Collected data
━━━━
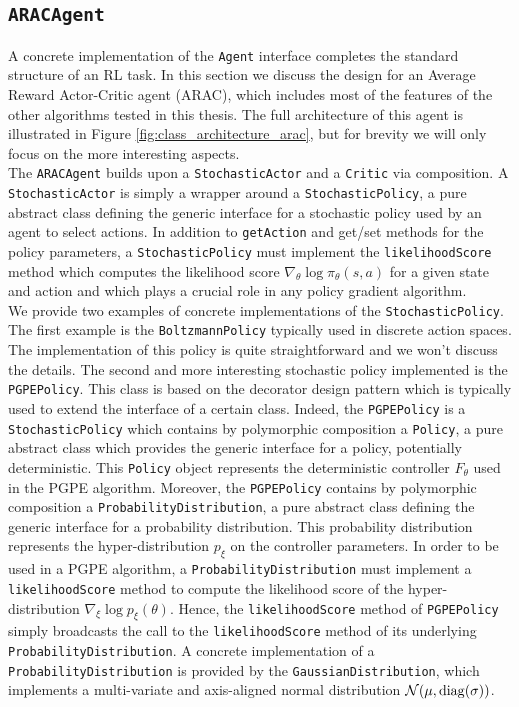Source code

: \subsection{\lstinline{ARACAgent}}
A concrete implementation of the \lstinline{Agent} interface completes the standard structure of an RL task. In this section we discuss the design for an Average Reward Actor-Critic agent (ARAC), which includes most of the features of the other algorithms tested in this thesis. The full architecture of this agent is illustrated in Figure \ref{fig:class_architecture_arac}, but for brevity we will only focus on the more interesting aspects.\\
The \lstinline{ARACAgent} builds upon a \lstinline{StochasticActor} and a \lstinline{Critic} via composition. A \lstinline{StochasticActor} is simply a wrapper around a \lstinline{StochasticPolicy}, a pure abstract class defining the generic interface for a stochastic policy used by an agent to select actions. In addition to \lstinline{getAction} and get/set methods for the policy parameters, a \lstinline{StochasticPolicy} must implement the \lstinline{likelihoodScore} method which computes the likelihood score $\nabla_\theta \log \pi_\theta(s,a)$ for a given state and action and which plays a crucial role in any policy gradient algorithm.\\
We provide two examples of concrete implementations of the \lstinline{StochasticPolicy}. The first example is the \lstinline{BoltzmannPolicy} typically used in discrete action spaces. The implementation of this policy is quite straightforward and we won't discuss the details. The second and more interesting stochastic policy implemented is the \lstinline{PGPEPolicy}. This class is based on the decorator design pattern which is typically used to extend the interface of a certain class. Indeed, the \lstinline{PGPEPolicy} is a \lstinline{StochasticPolicy} which contains by polymorphic composition a \lstinline{Policy}, a pure abstract class which provides the generic interface for a policy, potentially deterministic. This \lstinline{Policy} object represents the deterministic controller $F_\theta$ used in the PGPE algorithm. Moreover, the \lstinline{PGPEPolicy} contains by polymorphic composition a \lstinline{ProbabilityDistribution}, a pure abstract class defining the generic interface for a probability distribution. This probability distribution represents the hyper-distribution $p_\xi$ on the controller parameters. In order to be used in a PGPE algorithm, a \lstinline{ProbabilityDistribution} must implement a \lstinline{likelihoodScore} method to compute the likelihood score of the hyper-distribution $\nabla_\xi \log p_\xi(\theta)$. Hence, the \lstinline{likelihoodScore} method of \lstinline{PGPEPolicy} simply broadcasts the call to the \lstinline{likelihoodScore} method of its underlying \lstinline{ProbabilityDistribution}. A concrete implementation of a \lstinline{ProbabilityDistribution} is provided by the \lstinline{GaussianDistribution}, which implements a multi-variate and axis-aligned normal distribution $\mathcal{N}(\mu, \operatorname{diag}(\sigma))$.\\
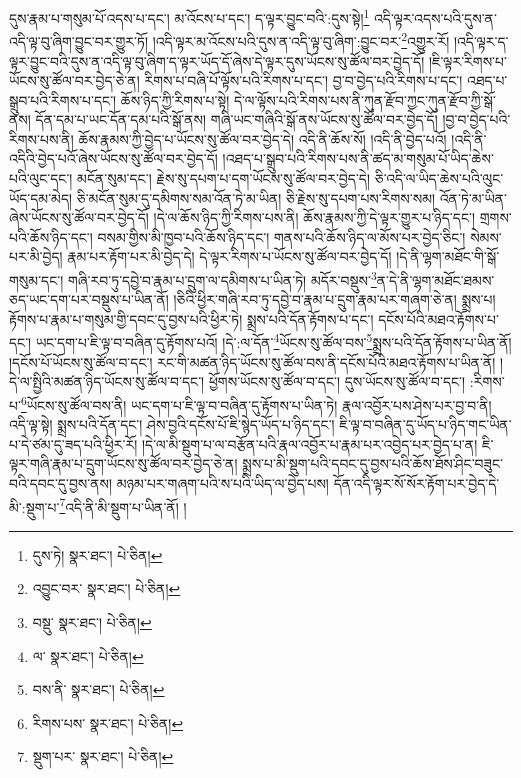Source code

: དུས་རྣམ་པ་གསུམ་པོ་འདས་པ་དང་། མ་འོངས་པ་དང་། ད་ལྟར་བྱུང་བའི་:དུས་སྟེ།\footnote{དུས་ཏེ།  སྣར་ཐང་།  པེ་ཅིན། } འདི་ལྟར་འདས་པའི་དུས་ན་འདི་ལྟ་བུ་ཞིག་བྱུང་བར་གྱུར་ཏོ། །འདི་ལྟར་མ་འོངས་པའི་དུས་ན་འདི་ལྟ་བུ་ཞིག་:བྱུང་བར་\footnote{འབྱུང་བར་  སྣར་ཐང་།  པེ་ཅིན། }འགྱུར་རོ། །འདི་ལྟར་ད་ལྟར་བྱུང་བའི་དུས་ན་འདི་ལྟ་བུ་ཞིག་ད་ལྟར་ཡོད་དོ་ཞེས་དེ་ལྟར་དུས་ཡོངས་སུ་ཚོལ་བར་བྱེད་དོ། །ཇི་ལྟར་རིགས་པ་ཡོངས་སུ་ཚོལ་བར་བྱེད་ཅེ་ན། རིགས་པ་བཞི་པོ་ལྟོས་པའི་རིགས་པ་དང་། བྱ་བ་བྱེད་པའི་རིགས་པ་དང་། འཐད་པ་སྒྲུབ་པའི་རིགས་པ་དང་། ཆོས་ཉིད་ཀྱི་རིགས་པ་སྟེ། དེ་ལ་ལྟོས་པའི་རིགས་པས་ནི་ཀུན་རྫོབ་ཀྱང་ཀུན་རྫོབ་ཀྱི་སྒོ་ནས། དོན་དམ་པ་ཡང་དོན་དམ་པའི་སྒོ་ནས། གཞི་ཡང་གཞིའི་སྒོ་ནས་ཡོངས་སུ་ཚོལ་བར་བྱེད་དོ། །བྱ་བ་བྱེད་པའི་རིགས་པས་ནི། ཆོས་རྣམས་ཀྱི་བྱེད་པ་ཡོངས་སུ་ཚོལ་བར་བྱེད་དེ། འདི་ནི་ཆོས་སོ། །འདི་ནི་བྱེད་པའོ། །འདི་ནི་འདིའི་བྱེད་པའོ་ཞེས་ཡོངས་སུ་ཚོལ་བར་བྱེད་དོ། །འཐད་པ་སྒྲུབ་པའི་རིགས་པས་ནི་ཚད་མ་གསུམ་པོ་ཡིད་ཆེས་པའི་ལུང་དང་། མངོན་སུམ་དང་། རྗེས་སུ་དཔག་པ་དག་ཡོངས་སུ་ཚོལ་བར་བྱེད་དེ། ཅི་འདི་ལ་ཡིད་ཆེས་པའི་ལུང་ཡོད་དམ་མེད། ཅི་མངོན་སུམ་དུ་དམིགས་སམ་འོན་ཏེ་མ་ཡིན། ཅི་རྗེས་སུ་དཔག་པས་རིགས་སམ། འོན་ཏེ་མ་ཡིན་ཞེས་ཡོངས་སུ་ཚོལ་བར་བྱེད་དོ། །དེ་ལ་ཆོས་ཉིད་ཀྱི་རིགས་པས་ནི། ཆོས་རྣམས་ཀྱི་དེ་ལྟར་གྱུར་པ་ཉིད་དང་། གྲགས་པའི་ཆོས་ཉིད་དང་། བསམ་གྱིས་མི་ཁྱབ་པའི་ཆོས་ཉིད་དང་། གནས་པའི་ཆོས་ཉིད་ལ་མོས་པར་བྱེད་ཅིང་། སེམས་པར་མི་བྱེད། རྣམ་པར་རྟོག་པར་མི་བྱེད་དེ། དེ་ལྟར་རིགས་པ་ཡོངས་སུ་ཚོལ་བར་བྱེད་དོ། །དེ་ནི་ལྷག་མཐོང་གི་སྒོ་གསུམ་དང་། གཞི་རབ་ཏུ་དབྱེ་བ་རྣམ་པ་དྲུག་ལ་དམིགས་པ་ཡིན་ཏེ། མདོར་བསྡུས་\footnote{བསྡུ་  སྣར་ཐང་།  པེ་ཅིན། }ན་དེ་ནི་ལྷག་མཐོང་ཐམས་ཅད་ཡང་དག་པར་བསྡུས་པ་ཡིན་ནོ། །ཅིའི་ཕྱིར་གཞི་རབ་ཏུ་དབྱེ་བ་རྣམ་པ་དྲུག་རྣམ་པར་གཞག་ཅེ་ན། སྨྲས་པ། རྟོགས་པ་རྣམ་པ་གསུམ་གྱི་དབང་དུ་བྱས་པའི་ཕྱིར་ཏེ། སྨྲས་པའི་དོན་རྟོགས་པ་དང་། དངོས་པོའི་མཐའ་རྟོགས་པ་དང་། ཡང་དག་པ་ཇི་ལྟ་བ་བཞིན་དུ་རྟོགས་པའོ། །དེ་:ལ་དོན་\footnote{ལ་  སྣར་ཐང་།  པེ་ཅིན། }ཡོངས་སུ་ཚོལ་བས་\footnote{བས་ནི་  སྣར་ཐང་།  པེ་ཅིན། }སྨྲས་པའི་དོན་རྟོགས་པ་ཡིན་ནོ། །དངོས་པོ་ཡོངས་སུ་ཚོལ་བ་དང་། རང་གི་མཚན་ཉིད་ཡོངས་སུ་ཚོལ་བས་ནི་དངོས་པོའི་མཐའ་རྟོགས་པ་ཡིན་ནོ། །དེ་ལ་སྤྱིའི་མཚན་ཉིད་ཡོངས་སུ་ཚོལ་བ་དང་། ཕྱོགས་ཡོངས་སུ་ཚོལ་བ་དང་། དུས་ཡོངས་སུ་ཚོལ་བ་དང་། :རིགས་པ་\footnote{རིགས་པས་  སྣར་ཐང་།  པེ་ཅིན། }ཡོངས་སུ་ཚོལ་བས་ནི། ཡང་དག་པ་ཇི་ལྟ་བ་བཞིན་དུ་རྟོགས་པ་ཡིན་ཏེ། རྣལ་འབྱོར་པས་ཤེས་པར་བྱ་བ་ནི། འདི་ལྟ་སྟེ། སྨྲས་པའི་དོན་དང་། ཤེས་བྱའི་དངོས་པོ་ཇི་སྙེད་ཡོད་པ་ཉིད་དང་། ཇི་ལྟ་བ་བཞིན་དུ་ཡོད་པ་ཉིད་གང་ཡིན་པ་དེ་ཙམ་དུ་ཟད་པའི་ཕྱིར་རོ། །དེ་ལ་མི་སྡུག་པ་ལ་བརྩོན་པའི་རྣལ་འབྱོར་པ་རྣམ་པར་འབྱེད་པར་བྱེད་པ་ན། ཇི་ལྟར་གཞི་རྣམ་པ་དྲུག་ཡོངས་སུ་ཚོལ་བར་བྱེད་ཅེ་ན། སྨྲས་པ་མི་སྡུག་པའི་དབང་དུ་བྱས་པའི་ཆོས་ཐོས་ཤིང་བཟུང་བའི་དབང་དུ་བྱས་ནས། མཉམ་པར་གཞག་པའི་ས་པའི་ཡིད་ལ་བྱེད་པས། དོན་འདི་ལྟར་སོ་སོར་རྟོག་པར་བྱེད་དེ་མི་:སྡུག་པ་\footnote{སྡུག་པར་  སྣར་ཐང་།  པེ་ཅིན། }འདི་ནི་མི་སྡུག་པ་ཡིན་ནོ། །
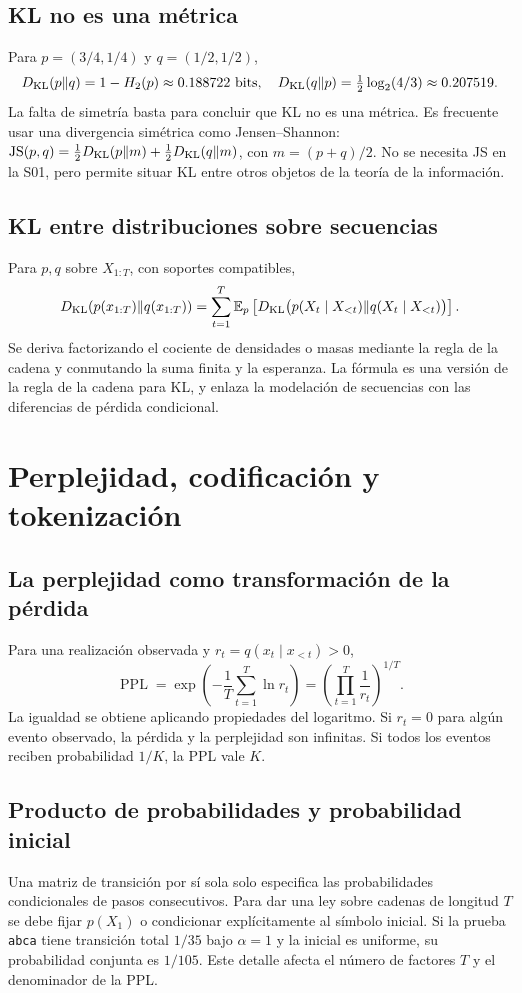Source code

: \documentclass[11pt,a4paper]{report}
\begin{document}
\section{KL no es una métrica}
Para $p=(3/4,1/4)$ y $q=(1/2,1/2)$,
\[
D_{\rm KL}(p\|q)=1-H_2(p)\approx0.188722\text{ bits},
\quad D_{\rm KL}(q\|p)=\tfrac12\log_2(4/3)\approx0.207519.
\]
La falta de simetría basta para concluir que KL no es una métrica.
Es frecuente usar una divergencia simétrica como Jensen--Shannon:
$\mathrm{JS}(p,q)=\tfrac12D_{\rm KL}(p\|m)+\tfrac12D_{\rm KL}(q\|m)$,
con $m=(p+q)/2$. No se necesita JS en la S01, pero permite situar KL
entre otros objetos de la teoría de la información.
\section{KL entre distribuciones sobre secuencias}
Para $p,q$ sobre $X_{1:T}$, con soportes compatibles,
\[
D_{\rm KL}(p(x_{1:T})\|q(x_{1:T}))=
\sum_{t=1}^T\mathbb E_p\left[
D_{\rm KL}\bigl(p(X_t\mid X_{<t})\|q(X_t\mid X_{<t})\bigr)\right].
\]
Se deriva factorizando el cociente de densidades o masas mediante la regla
de la cadena y conmutando la suma finita y la esperanza. La fórmula es una
versión de la regla de la cadena para KL, y enlaza la modelación de
secuencias con las diferencias de pérdida condicional.

\chapter{Perplejidad, codificación y tokenización}
\section{La perplejidad como transformación de la pérdida}
Para una realización observada y $r_t=q(x_t\mid x_{<t})>0$,
\[
\operatorname{PPL}=\exp\left(-\frac1T\sum_{t=1}^T\ln r_t\right)
=\left(\prod_{t=1}^T\frac1{r_t}\right)^{1/T}.
\]
La igualdad se obtiene aplicando propiedades del logaritmo. Si $r_t=0$
para algún evento observado, la pérdida y la perplejidad son infinitas.
Si todos los eventos reciben probabilidad $1/K$, la PPL vale $K$.
\section{Producto de probabilidades y probabilidad inicial}
Una matriz de transición por sí sola solo especifica las probabilidades
condicionales de pasos consecutivos. Para dar una ley sobre cadenas de
longitud $T$ se debe fijar $p(X_1)$ o condicionar explícitamente al símbolo
inicial. Si la prueba \texttt{abca} tiene transición total $1/35$ bajo
$\alpha=1$ y la inicial es uniforme, su probabilidad conjunta es $1/105$.
Este detalle afecta el número de factores $T$ y el denominador de la PPL.
\end{document}
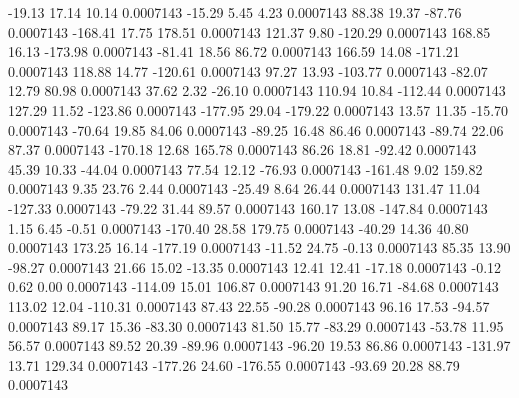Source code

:       -19.13       17.14       10.14     0.0007143
      -15.29        5.45        4.23     0.0007143
       88.38       19.37      -87.76     0.0007143
     -168.41       17.75      178.51     0.0007143
      121.37        9.80     -120.29     0.0007143
      168.85       16.13     -173.98     0.0007143
      -81.41       18.56       86.72     0.0007143
      166.59       14.08     -171.21     0.0007143
      118.88       14.77     -120.61     0.0007143
       97.27       13.93     -103.77     0.0007143
      -82.07       12.79       80.98     0.0007143
       37.62        2.32      -26.10     0.0007143
      110.94       10.84     -112.44     0.0007143
      127.29       11.52     -123.86     0.0007143
     -177.95       29.04     -179.22     0.0007143
       13.57       11.35      -15.70     0.0007143
      -70.64       19.85       84.06     0.0007143
      -89.25       16.48       86.46     0.0007143
      -89.74       22.06       87.37     0.0007143
     -170.18       12.68      165.78     0.0007143
       86.26       18.81      -92.42     0.0007143
       45.39       10.33      -44.04     0.0007143
       77.54       12.12      -76.93     0.0007143
     -161.48        9.02      159.82     0.0007143
        9.35       23.76        2.44     0.0007143
      -25.49        8.64       26.44     0.0007143
      131.47       11.04     -127.33     0.0007143
      -79.22       31.44       89.57     0.0007143
      160.17       13.08     -147.84     0.0007143
        1.15        6.45       -0.51     0.0007143
     -170.40       28.58      179.75     0.0007143
      -40.29       14.36       40.80     0.0007143
      173.25       16.14     -177.19     0.0007143
      -11.52       24.75       -0.13     0.0007143
       85.35       13.90      -98.27     0.0007143
       21.66       15.02      -13.35     0.0007143
       12.41       12.41      -17.18     0.0007143
       -0.12        0.62        0.00     0.0007143
     -114.09       15.01      106.87     0.0007143
       91.20       16.71      -84.68     0.0007143
      113.02       12.04     -110.31     0.0007143
       87.43       22.55      -90.28     0.0007143
       96.16       17.53      -94.57     0.0007143
       89.17       15.36      -83.30     0.0007143
       81.50       15.77      -83.29     0.0007143
      -53.78       11.95       56.57     0.0007143
       89.52       20.39      -89.96     0.0007143
      -96.20       19.53       86.86     0.0007143
     -131.97       13.71      129.34     0.0007143
     -177.26       24.60     -176.55     0.0007143
      -93.69       20.28       88.79     0.0007143
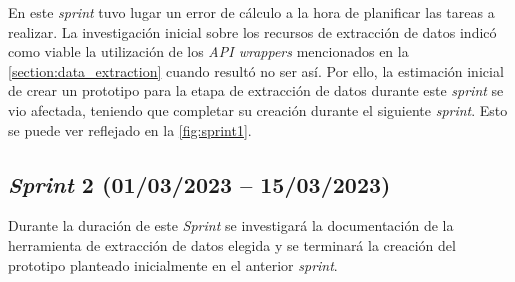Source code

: En este \textit{sprint} tuvo lugar un error de cálculo a la hora de planificar las tareas a realizar. La investigación inicial sobre los recursos de extracción de datos indicó como viable la utilización de los \textit{API wrappers} mencionados en la \autoref{section:data_extraction} cuando resultó no ser así. Por ello, la estimación inicial de crear un prototipo para la etapa de extracción de datos durante este \textit{sprint} se vio afectada, teniendo que completar su creación durante el siguiente \textit{sprint}. Esto se puede ver reflejado en la \autoref{fig:sprint1}.


\subsection{\textit{Sprint} 2 (01/03/2023 -- 15/03/2023)}

Durante la duración de este \textit{Sprint} se investigará la documentación de la herramienta de extracción de datos elegida y se terminará la creación del prototipo planteado inicialmente en el anterior \textit{sprint}.

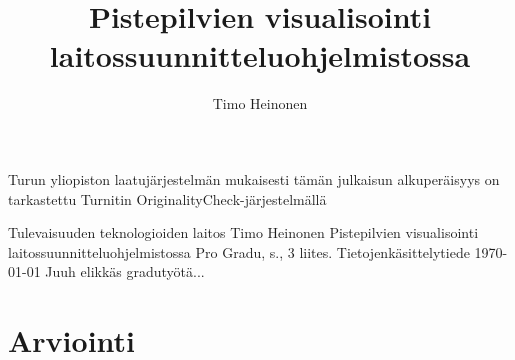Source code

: \title{Pistepilvien visualisointi laitossuunnitteluohjelmistossa}
\author{Timo Heinonen}
\maketitle
\newpage
\thispagestyle{empty}
\vspace*{10cm}

\vfill

\hspace*{-2cm}\parbox{\textwidth}{Turun yliopiston laatujärjestelmän mukaisesti
  tämän julkaisun alkuperäisyys on tarkastettu Turnitin
  OriginalityCheck-järjestelmällä} 


\newpage
\begin{tiivistelma}%
        {Tulevaisuuden teknologioiden laitos}%
        {Timo Heinonen}%
        {Pistepilvien visualisointi laitossuunnitteluohjelmistossa}
        {Pro Gradu, \pageref{LastPage} s., 3 liites.}%
        {Tietojenkäsittelytiede}%
        {\today}%
	Juuh elikkäs gradutyötä...
\end{tiivistelma}

\tableofcontents %
\newpage












\section{Arviointi}\label{arviointi}

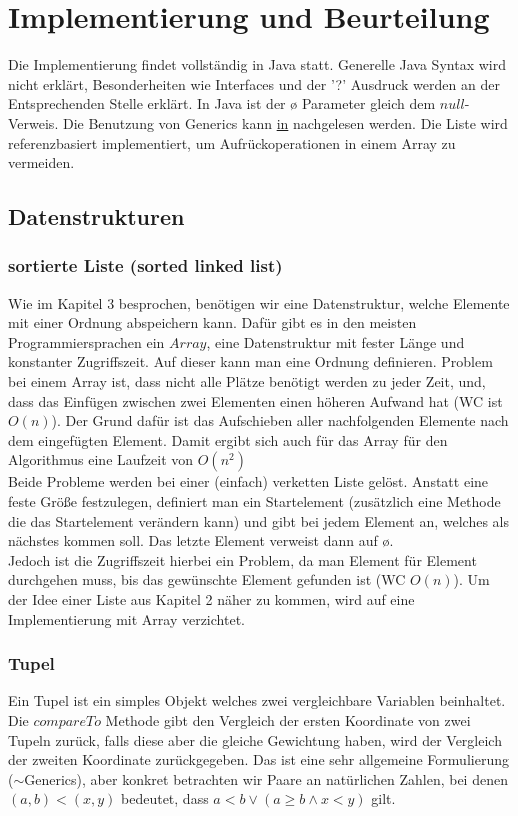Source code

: \section{Implementierung und Beurteilung}
Die Implementierung findet vollständig in Java statt. Generelle Java Syntax wird nicht erklärt, Besonderheiten wie Interfaces und der '?' Ausdruck werden an der Entsprechenden Stelle erklärt. In Java ist der ø Parameter gleich dem $null$-Verweis. Die Benutzung von Generics kann  \href{https://docs.oracle.com/javase/tutorial/java/generics/index.html}{in\cite{oracle}} nachgelesen werden. Die Liste wird referenzbasiert implementiert, um Aufrückoperationen in einem Array zu vermeiden. 
\subsection{Datenstrukturen}
\subsubsection{sortierte Liste (sorted linked list)}
\normalsize
Wie im Kapitel 3 besprochen, benötigen wir eine Datenstruktur, welche Elemente mit einer Ordnung abspeichern kann. Dafür gibt es in den meisten Programmiersprachen ein $Array$, eine Datenstruktur mit fester Länge und konstanter Zugriffszeit. Auf dieser kann man eine Ordnung definieren. Problem bei  einem Array ist, dass nicht alle Plätze benötigt werden zu jeder Zeit, und, dass das Einfügen zwischen zwei Elementen einen höheren Aufwand hat (WC ist $O(n)$). Der Grund dafür ist das Aufschieben aller nachfolgenden Elemente nach dem eingefügten Element. Damit ergibt sich auch für das Array für den Algorithmus eine Laufzeit von $O(n^2)$\\
Beide Probleme werden bei einer (einfach) verketten Liste gelöst. Anstatt eine feste Größe festzulegen, definiert man ein Startelement (zusätzlich eine Methode die das Startelement verändern kann) und gibt bei jedem Element an, welches als nächstes kommen soll. Das letzte Element verweist dann auf ø.\\


Jedoch ist die Zugriffszeit hierbei ein Problem, da man Element für Element durchgehen muss, bis das gewünschte Element gefunden ist (WC $O(n)$). Um der Idee einer Liste aus Kapitel 2 näher zu kommen, wird auf eine Implementierung mit Array verzichtet.

\subsubsection*{Tupel}
Ein Tupel ist ein simples Objekt welches zwei vergleichbare Variablen beinhaltet. Die $compareTo$ Methode gibt den Vergleich der ersten Koordinate von zwei Tupeln zurück, falls diese aber die gleiche Gewichtung haben, wird der Vergleich der zweiten Koordinate zurückgegeben. Das ist eine sehr allgemeine Formulierung ($\sim$Generics), aber konkret betrachten wir Paare an natürlichen Zahlen, bei denen $(a,b)<(x,y)$ bedeutet, dass $a<b \vee (a\geq b \wedge x<y)$ gilt. \newpage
━━━━
## What needs to be done
Reproduce only the lines above spanning from the line containing "Es frecuente usar" through the line containing "inicial. Si la", word for word.

## Result
Es frecuente usar una divergencia simétrica como Jensen--Shannon:
$\mathrm{JS}(p,q)=\tfrac12D_{\rm KL}(p\|m)+\tfrac12D_{\rm KL}(q\|m)$,
con $m=(p+q)/2$. No se necesita JS en la S01, pero permite situar KL
entre otros objetos de la teoría de la información.
\section{KL entre distribuciones sobre secuencias}
Para $p,q$ sobre $X_{1:T}$, con soportes compatibles,
\[
D_{\rm KL}(p(x_{1:T})\|q(x_{1:T}))=
\sum_{t=1}^T\mathbb E_p\left[
D_{\rm KL}\bigl(p(X_t\mid X_{<t})\|q(X_t\mid X_{<t})\bigr)\right].
\]
Se deriva factorizando el cociente de densidades o masas mediante la regla
de la cadena y conmutando la suma finita y la esperanza. La fórmula es una
versión de la regla de la cadena para KL, y enlaza la modelación de
secuencias con las diferencias de pérdida condicional.

\chapter{Perplejidad, codificación y tokenización}
\section{La perplejidad como transformación de la pérdida}
Para una realización observada y $r_t=q(x_t\mid x_{<t})>0$,
\[
\operatorname{PPL}=\exp\left(-\frac1T\sum_{t=1}^T\ln r_t\right)
=\left(\prod_{t=1}^T\frac1{r_t}\right)^{1/T}.
\]
La igualdad se obtiene aplicando propiedades del logaritmo. Si $r_t=0$
para algún evento observado, la pérdida y la perplejidad son infinitas.
Si todos los eventos reciben probabilidad $1/K$, la PPL vale $K$.
\section{Producto de probabilidades y probabilidad inicial}
Una matriz de transición por sí sola solo especifica las probabilidades
condicionales de pasos consecutivos. Para dar una ley sobre cadenas de
longitud $T$ se debe fijar $p(X_1)$ o condicionar explícitamente al símbolo
inicial. Si la prueba \texttt{abca} tiene transición total $1/35$ bajo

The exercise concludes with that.